The Catholic Church in Timor-Leste is part of the worldwide Catholic Church, under the spiritual leadership of the Pope in Rome. In 2015, there were over 1,000,000 Catholics in Timor-Leste, a legacy of its status as a former Portuguese colony. Since its independence from Indonesia, Timor-Leste became only the second predominantly Catholic country in Asia (after the Philippines) - approximately 97.3% of the population is Catholic.

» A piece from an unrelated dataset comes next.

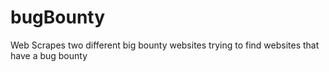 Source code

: # bugBounty
Web Scrapes two different big bounty websites trying to find websites that have a bug bounty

The country is composed of one Archdiocese of Dili, and two dioceses, Maliana and Baucau.

The Apostolic Nuncio is Marco Sprizzi, who took over from Wojciech Załuski in 2022.

====Origin====
In the early 16th century, Portuguese and Dutch traders made contact with Timor-Leste. Missionaries maintained a sporadic contact until 1642 when Portugal took over and maintained control until 1974, with a brief occupation by Japan during World War II.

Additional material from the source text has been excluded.